Macha is a wargodess who was forced by the king of Ulster (Ireland) to take part in a running match while she was heavily pregnant, as a punishment she caused the men of Ulster to have contractions for 5 days as if they were in labour; as you can imagine Macha is still very popular among feminists.
Manannan Mac Lir (Irish) / Manawydan (Welsh) is the god of the sea and the son of Lir (Irish) / Llyr (Welsh), he is also the patron god of the isle of Man.

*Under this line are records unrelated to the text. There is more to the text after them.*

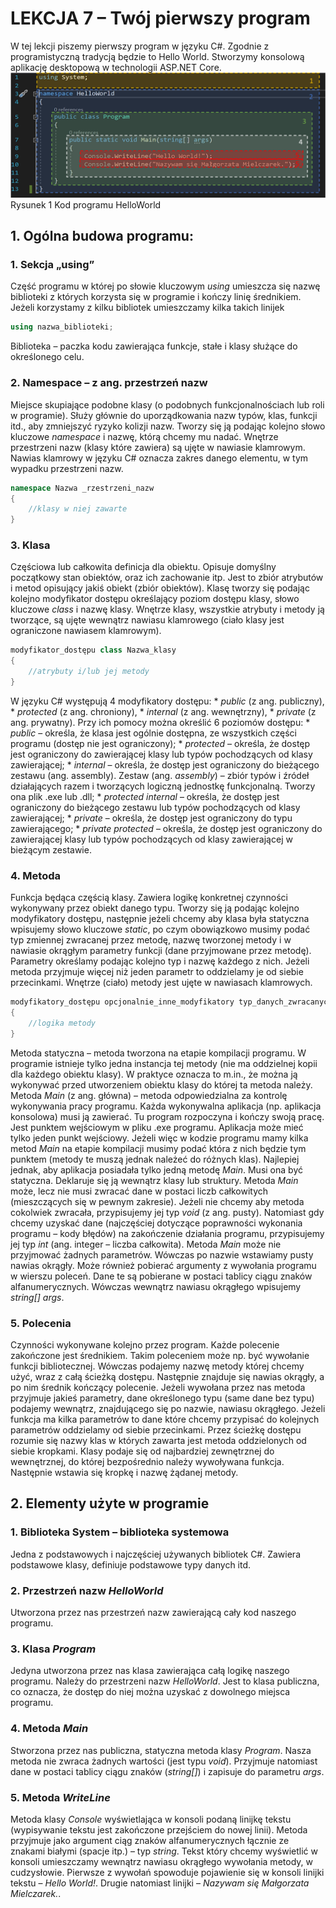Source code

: # LEKCJA 7 – Twój pierwszy program
W tej lekcji piszemy pierwszy program w języku C#. Zgodnie z programistyczną tradycją będzie to Hello World. Stworzymy konsolową aplikację desktopową w technologii ASP.NET Core.
![Kod programu HelloWorld](program.png) 
Rysunek 1 Kod programu HelloWorld

## 1. Ogólna budowa programu:
### 1. Sekcja „using”
Część programu w której po słowie kluczowym _using_ umieszcza się nazwę biblioteki z których korzysta się w programie i kończy linię średnikiem. Jeżeli korzystamy z kilku bibliotek umieszczamy kilka takich linijek
```csharp
using nazwa_biblioteki;
```
Biblioteka – paczka kodu zawierająca funkcje, stałe i klasy służące do określonego celu.
### 2. Namespace – z ang. przestrzeń nazw
Miejsce skupiające podobne klasy (o podobnych funkcjonalnościach lub roli w programie). Służy głównie do uporządkowania nazw typów, klas, funkcji itd., aby zmniejszyć ryzyko  kolizji nazw. Tworzy się ją podając kolejno słowo kluczowe _namespace_ i nazwę, którą chcemy mu nadać. Wnętrze przestrzeni nazw (klasy które zawiera) są ujęte w nawiasie klamrowym. Nawias klamrowy w języku C# oznacza zakres danego elementu, w tym wypadku przestrzeni nazw.
```csharp
namespace Nazwa _rzestrzeni_nazw
{
    //klasy w niej zawarte
}
```
### 3. Klasa
Częściowa lub całkowita definicja dla obiektu. Opisuje domyślny początkowy stan obiektów, oraz ich zachowanie itp. Jest to zbiór atrybutów i metod opisujący jakiś obiekt (zbiór obiektów). Klasę tworzy się podając kolejno modyfikator dostępu określający poziom dostępu klasy, słowo kluczowe _class_ i nazwę klasy. Wnętrze klasy, wszystkie atrybuty i metody ją tworzące, są ujęte wewnątrz nawiasu klamrowego (ciało klasy jest ograniczone nawiasem klamrowym).
```csharp
modyfikator_dostępu class Nazwa_klasy
{
    //atrybuty i/lub jej metody
}
```
W języku C# występują 4 modyfikatory dostępu:
        * _public_ (z ang. publiczny),
        * _protected_ (z ang. chroniony),
        * _internal_ (z ang. wewnętrzny),
        * _private_ (z ang. prywatny).
Przy ich pomocy można określić 6 poziomów dostępu:
        * _public_ – określa, że klasa jest ogólnie dostępna, ze wszystkich części programu (dostęp nie jest ograniczony);
        * _protected_ – określa, że dostęp jest ograniczony do zawierającej klasy lub typów pochodzących od klasy zawierającej;
        * _internal_ – określa, że dostęp jest ograniczony do bieżącego zestawu (ang. assembly).
Zestaw (ang. _assembly_) – zbiór typów i źródeł działających razem i tworzących logiczną jednostkę funkcjonalną. Tworzy ona plik .exe lub  .dll;
        * _protected internal_ – określa, że dostęp jest ograniczony do bieżącego zestawu lub typów pochodzących od klasy zawierającej;
        * _private_ – określa, że dostęp jest ograniczony do typu zawierającego;
        * _private protected_ – określa, że dostęp jest ograniczony do zawierającej klasy lub typów pochodzących od klasy zawierającej w bieżącym zestawie.
### 4. Metoda
Funkcja będąca częścią klasy. Zawiera logikę konkretnej czynności wykonywany przez obiekt danego typu. Tworzy się ją podając kolejno modyfikatory dostępu, następnie jeżeli chcemy aby klasa była statyczna wpisujemy słowo kluczowe _static_, po czym obowiązkowo musimy podać typ zmiennej zwracanej przez metodę, nazwę tworzonej metody i w nawiasie okrągłym parametry funkcji (dane przyjmowane przez metodę). Parametry określamy podając kolejno typ i nazwę każdego z nich. Jeżeli metoda przyjmuje więcej niż jeden parametr to oddzielamy je od siebie przecinkami. Wnętrze (ciało) metody jest ujęte w nawiasach klamrowych.
```csharp
modyfikatory_dostępu opcjonalnie_inne_modyfikatory typ_danych_zwracanych_przez_metodę nazwa_metody(/*opcjonalnie*/ typ_parametru_1 nazwa_parametru_1, typ_parametru_2 nazwa_parametru_2 ...)
{
    //logika metody
}
```
Metoda statyczna – metoda tworzona na etapie kompilacji programu. W programie istnieje tylko jedna instancja tej metody (nie ma oddzielnej kopii dla każdego obiektu klasy). W praktyce oznacza to m.in., że można ją wykonywać przed utworzeniem obiektu klasy do której ta metoda należy.
Metoda _Main_ (z ang. główna) – metoda odpowiedzialna za kontrolę wykonywania pracy programu. Każda wykonywalna aplikacja (np. aplikacja konsolowa) musi ją zawierać. Tu program rozpoczyna i kończy swoją  pracę. Jest punktem wejściowym w pliku .exe programu. Aplikacja może mieć tylko jeden punkt wejściowy. Jeżeli więc w kodzie programu mamy kilka metod _Main_ na etapie kompilacji musimy podać która z nich będzie tym punktem (metody te muszą jednak należeć do różnych klas). Najlepiej jednak, aby aplikacja posiadała tylko jedną metodę _Main_. Musi ona być statyczna. Deklaruje się ją wewnątrz klasy lub struktury. Metoda _Main_ może, lecz nie musi zwracać dane w postaci liczb całkowitych (mieszczących się w pewnym zakresie). Jeżeli nie chcemy aby metoda cokolwiek zwracała, przypisujemy jej typ _void_ (z ang. pusty). Natomiast gdy chcemy uzyskać dane (najczęściej dotyczące poprawności wykonania programu – kody błędów) na zakończenie działania programu, przypisujemy jej typ _int_ (ang. integer – liczba całkowita). Metoda _Main_ może nie przyjmować żadnych parametrów. Wówczas po nazwie wstawiamy pusty nawias okrągły. Może również pobierać argumenty z wywołania programu w wierszu poleceń. Dane te są pobierane w postaci tablicy ciągu znaków alfanumerycznych. Wówczas wewnątrz nawiasu okrągłego wpisujemy _string[] args_.
### 5. Polecenia
Czynności wykonywane kolejno przez program. Każde polecenie zakończone jest średnikiem. Takim poleceniem może np. być wywołanie funkcji bibliotecznej. Wówczas podajemy nazwę metody której chcemy użyć, wraz z całą ścieżką dostępu. Następnie znajduje się nawias okrągły, a po nim średnik kończący polecenie. Jeżeli wywołana przez nas metoda przyjmuje jakieś parametry, dane określonego typu (same dane bez typu) podajemy wewnątrz, znajdującego się po nazwie, nawiasu okrągłego. Jeżeli funkcja ma kilka parametrów to dane które chcemy przypisać do kolejnych parametrów oddzielamy od siebie przecinkami.
Przez ścieżkę dostępu rozumie się nazwy klas w których zawarta jest metoda oddzielonych od siebie kropkami. Klasy podaje się od najbardziej zewnętrznej do wewnętrznej, do której bezpośrednio należy wywoływana funkcja. Następnie wstawia się kropkę i nazwę żądanej metody.

## 2. Elementy użyte w programie
### 1. Biblioteka System – biblioteka systemowa
Jedna z podstawowych i najczęściej używanych bibliotek C#. Zawiera podstawowe klasy, definiuje podstawowe typy danych itd.
### 2. Przestrzeń nazw _HelloWorld_
Utworzona przez nas przestrzeń nazw zawierającą cały kod naszego programu.
### 3. Klasa _Program_
Jedyna utworzona przez nas klasa zawierająca całą logikę naszego programu. Należy do przestrzeni nazw _HelloWorld_. Jest to klasa publiczna, co oznacza, że dostęp do niej można uzyskać z dowolnego miejsca programu.
### 4. Metoda _Main_
Stworzona przez nas publiczna, statyczna metoda klasy _Program_. Nasza metoda nie zwraca żadnych wartości (jest typu _void_). Przyjmuje natomiast dane w postaci tablicy ciągu znaków (_string[]_) i zapisuje do parametru _args_.
### 5. Metoda _WriteLine_
Metoda klasy _Console_ wyświetlająca w konsoli podaną linijkę tekstu (wypisywanie tekstu jest zakończone przejściem do nowej linii). Metoda przyjmuje jako argument ciąg znaków alfanumerycznych łącznie ze znakami białymi (spacje itp.) – typ _string_. Tekst który chcemy wyświetlić w konsoli umieszczamy wewnątrz nawiasu okrągłego wywołania metody, w cudzysłowie. Pierwsze z wywołań spowoduje pojawienie się w konsoli linijki tekstu – _Hello World!_. Drugie natomiast linijki – _Nazywam się Małgorzata Mielczarek._.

Taranis is the thundergod ("taran" means "thunder" in Welsh and Breton), Taranis and the Irish god Dagda are believed to have been one and the same god, he was often depicted with a wheel and was one of the most important gods of the Celtic pantheon, he was not only a god of thunder but also a god of rain and the Celts brought human sacrifices to him which were burned alive.
Dagda (Irish) means "Good God" and he is the leader of the Tuatha de Danann, he had a club of which one end could destroy and the other end could grant life.
Teutases / Toutatis (meaning: "God of the People") is a wargod and tribal god, his name suggests that he may be a protector of the Celtic people.
Ancient Celtic holidays:
February 1: Imbolc, this celebration was connected to the godess Brigid.
May 1: Beltaine, this holiday was dedicated to the god Belenos and on this day bonfires were lit (similar to the Germanic Ostara celebrations), humans or animals were also sacrificed by burning them alive in a reed puppet.
August 1: Lughnasadh, this holiday was named after the foster-mother of the god Lugh and is believed to have been some kind of Celtic Olympic Games.
October 31: Samhain, during Samhain the gates of the other world were opened which allowed the Elfs to enter our world.